The FDA’s decision — which came in response to a 2017 case filed by the American Civil Liberties Union — means that folks who don’t have easy access to an abortion provider can now have the option to terminate their pregnancy at home.  

Patients just need to have a telemedicine meeting with a healthcare provider who can prescribe and send abortion pills via the postal service. The pills are authorized in the US for pregnancies up to 10 weeks’ gestation, The New York Times reports.  

"From the person living in a rural community hundreds of miles from the nearest clinic to the patient who wants to access this essential care in the privacy and comfort of their home, the FDA’s decision will come as a tremendous relief for countless abortion and miscarriage patients," Georgeanne Usova, senior legislative counsel at the ACLU, said in a press release.

The move from the federal government comes at a time of turmoil for abortion rights activists, as the Supreme Court signals that it’s prepared to undo or undermine Roe v. Wade, a landmark 1973 decision that legalized abortion access throughout the country. 

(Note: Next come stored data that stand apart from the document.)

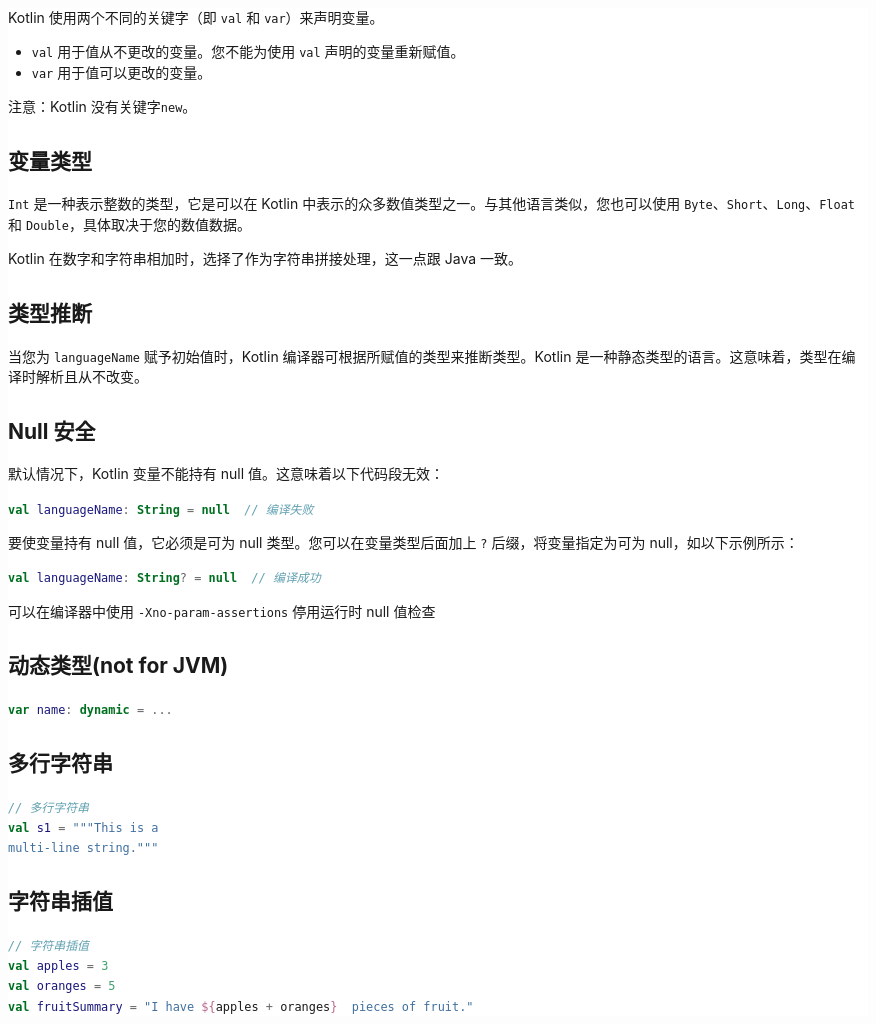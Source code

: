 Kotlin 使用两个不同的关键字（即 `val` 和 `var`）来声明变量。

- `val` 用于值从不更改的变量。您不能为使用 `val` 声明的变量重新赋值。
- `var` 用于值可以更改的变量。

注意：Kotlin 没有关键字`new`。

## 变量类型

`Int` 是一种表示整数的类型，它是可以在 Kotlin 中表示的众多数值类型之一。与其他语言类似，您也可以使用 `Byte`、`Short`、`Long`、`Float` 和 `Double`，具体取决于您的数值数据。

Kotlin 在数字和字符串相加时，选择了作为字符串拼接处理，这一点跟 Java 一致。

## 类型推断

当您为 `languageName` 赋予初始值时，Kotlin 编译器可根据所赋值的类型来推断类型。Kotlin 是一种静态类型的语言。这意味着，类型在编译时解析且从不改变。

## Null 安全

默认情况下，Kotlin 变量不能持有 null 值。这意味着以下代码段无效：

```kotlin
val languageName: String = null  // 编译失败
```

要使变量持有 null 值，它必须是可为 null 类型。您可以在变量类型后面加上 `?` 后缀，将变量指定为可为 null，如以下示例所示：

```kotlin
val languageName: String? = null  // 编译成功
```

可以在编译器中使用 `-Xno-param-assertions` 停用运行时 null 值检查

## 动态类型(not for JVM)


```kotlin
var name: dynamic = ...
```

## 多行字符串

```kotlin
// 多行字符串
val s1 = """This is a
multi-line string."""

```

## 字符串插值

```kotlin
// 字符串插值
val apples = 3
val oranges = 5
val fruitSummary = "I have ${apples + oranges}  pieces of fruit."
```
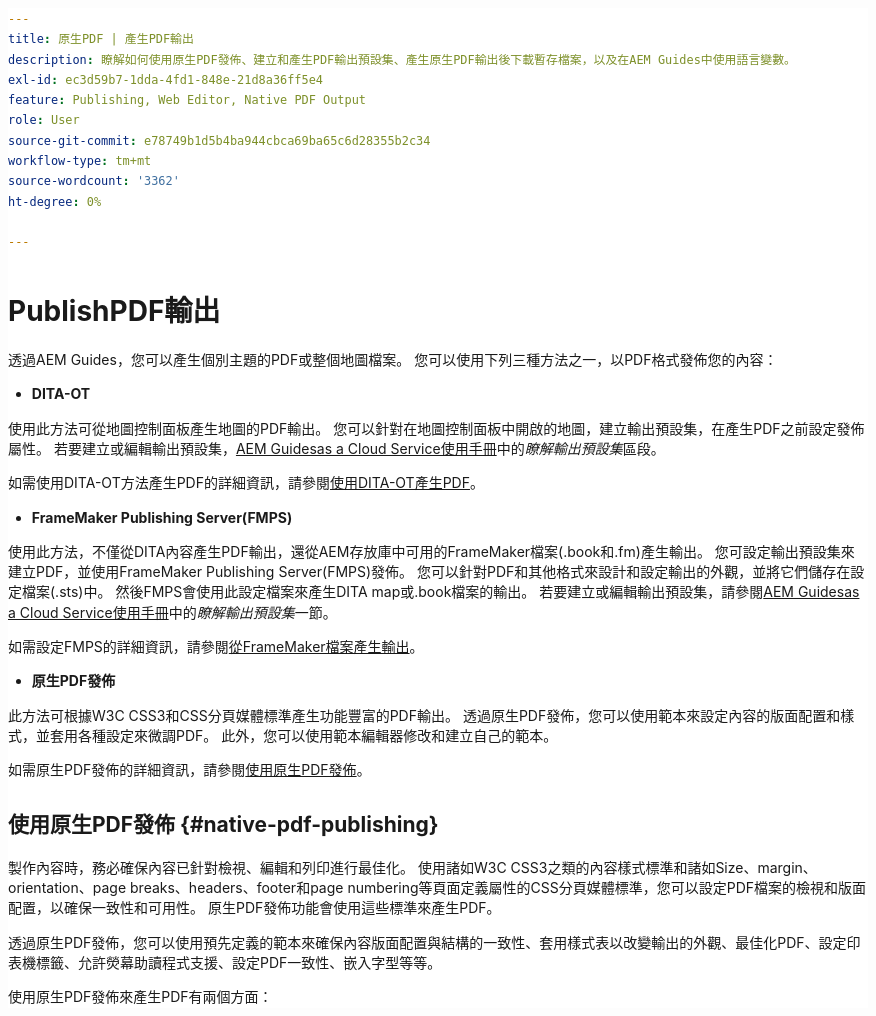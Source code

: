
 ```yaml
---
title: 原生PDF | 產生PDF輸出
description: 瞭解如何使用原生PDF發佈、建立和產生PDF輸出預設集、產生原生PDF輸出後下載暫存檔案，以及在AEM Guides中使用語言變數。
exl-id: ec3d59b7-1dda-4fd1-848e-21d8a36ff5e4
feature: Publishing, Web Editor, Native PDF Output
role: User
source-git-commit: e78749b1d5b4ba944cbca69ba65c6d28355b2c34
workflow-type: tm+mt
source-wordcount: '3362'
ht-degree: 0%

---
```


# PublishPDF輸出

透過AEM Guides，您可以產生個別主題的PDF或整個地圖檔案。 您可以使用下列三種方法之一，以PDF格式發佈您的內容：

* **DITA-OT**

使用此方法可從地圖控制面板產生地圖的PDF輸出。 您可以針對在地圖控制面板中開啟的地圖，建立輸出預設集，在產生PDF之前設定發佈屬性。 若要建立或編輯輸出預設集，[AEM Guidesas a Cloud Service使用手冊](https://helpx.adobe.com/content/dam/help/en/xml-documentation-solution/cs-apr-22/XML-Documentation-for-Adobe-Experience-Manager_CS_User-Guide_EN.pdf)中的&#x200B;*瞭解輸出預設集*&#x200B;區段。

如需使用DITA-OT方法產生PDF的詳細資訊，請參閱[使用DITA-OT產生PDF](https://help.adobe.com/en_US/xml-documentation-for-adobe-experience-manager/index.html#t=DXML-master-map%2Fgenerate-output-pdf.html)。

* **FrameMaker Publishing Server(FMPS)**

使用此方法，不僅從DITA內容產生PDF輸出，還從AEM存放庫中可用的FrameMaker檔案(.book和.fm)產生輸出。 您可設定輸出預設集來建立PDF，並使用FrameMaker Publishing Server(FMPS)發佈。 您可以針對PDF和其他格式來設計和設定輸出的外觀，並將它們儲存在設定檔案(.sts)中。 然後FMPS會使用此設定檔案來產生DITA map或.book檔案的輸出。 若要建立或編輯輸出預設集，請參閱[AEM Guidesas a Cloud Service使用手冊](https://helpx.adobe.com/content/dam/help/en/xml-documentation-solution/cs-apr-22/XML-Documentation-for-Adobe-Experience-Manager_CS_User-Guide_EN.pdf)中的&#x200B;*瞭解輸出預設集*&#x200B;一節。

如需設定FMPS的詳細資訊，請參閱[從FrameMaker檔案產生輸出](https://help.adobe.com/en_US/xml-documentation-for-adobe-experience-manager/index.html#t=DXML-master-map%2Ffm-output-generatation.html)。

* **原生PDF發佈**

此方法可根據W3C CSS3和CSS分頁媒體標準產生功能豐富的PDF輸出。 透過原生PDF發佈，您可以使用範本來設定內容的版面配置和樣式，並套用各種設定來微調PDF。 此外，您可以使用範本編輯器修改和建立自己的範本。

如需原生PDF發佈的詳細資訊，請參閱[使用原生PDF發佈](#native-pdf-publishing)。


## 使用原生PDF發佈 {#native-pdf-publishing}

製作內容時，務必確保內容已針對檢視、編輯和列印進行最佳化。 使用諸如W3C CSS3之類的內容樣式標準和諸如Size、margin、orientation、page breaks、headers、footer和page numbering等頁面定義屬性的CSS分頁媒體標準，您可以設定PDF檔案的檢視和版面配置，以確保一致性和可用性。 原生PDF發佈功能會使用這些標準來產生PDF。

透過原生PDF發佈，您可以使用預先定義的範本來確保內容版面配置與結構的一致性、套用樣式表以改變輸出的外觀、最佳化PDF、設定印表機標籤、允許熒幕助讀程式支援、設定PDF一致性、嵌入字型等等。

使用原生PDF發佈來產生PDF有兩個方面：
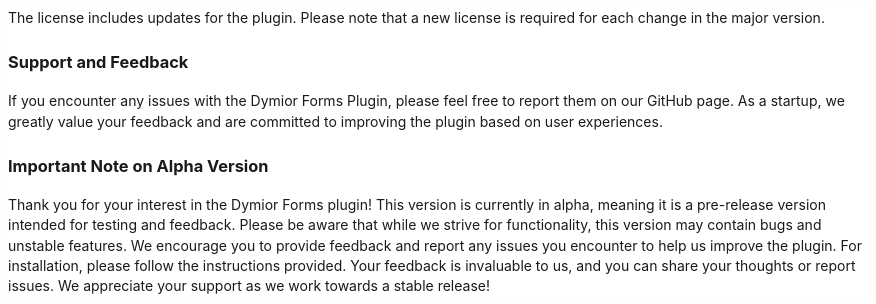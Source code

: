 The license includes updates for the plugin. Please note that a new
license is required for each change in the major version.

### Support and Feedback

If you encounter any issues with the Dymior Forms Plugin, please
feel free to report them on our GitHub page. As a startup,
we greatly value your feedback and are committed to improving
the plugin based on user experiences.

### Important Note on Alpha Version
Thank you for your interest in the Dymior Forms plugin! 
This version is currently in alpha, meaning it is a pre-release version intended for testing and feedback.
Please be aware that while we strive for functionality, this version may contain bugs and unstable features. 
We encourage you to provide feedback and report any issues you encounter to help us improve the plugin.
For installation, please follow the instructions provided. Your feedback is invaluable to us, and you can share your thoughts or report issues.
We appreciate your support as we work towards a stable release!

The highest court in the land is weighing whether or not to uphold a draconian Mississippi law that bans abortions after 15 weeks of pregnancy. This would do away with the precedent set by Roe that prohibited states from banning abortion before fetal viability at around 24 weeks

The FDA’s announcement also came the same day the Supreme Court dealt a blow to abortion providers in Texas when it sent a case that that could have reversed a near-complete ban on abortion in the Lone Star State to the highly conservative 5th Circuit Court of Appeals.

All in all, the announcement is a "one step forward, two steps back" situation for abortion rights advocates. With the Supreme Court set to undo decades of historical precedence, it’s looking more like radical change at the federal and state level is needed to ensure abortion access to millions across the country.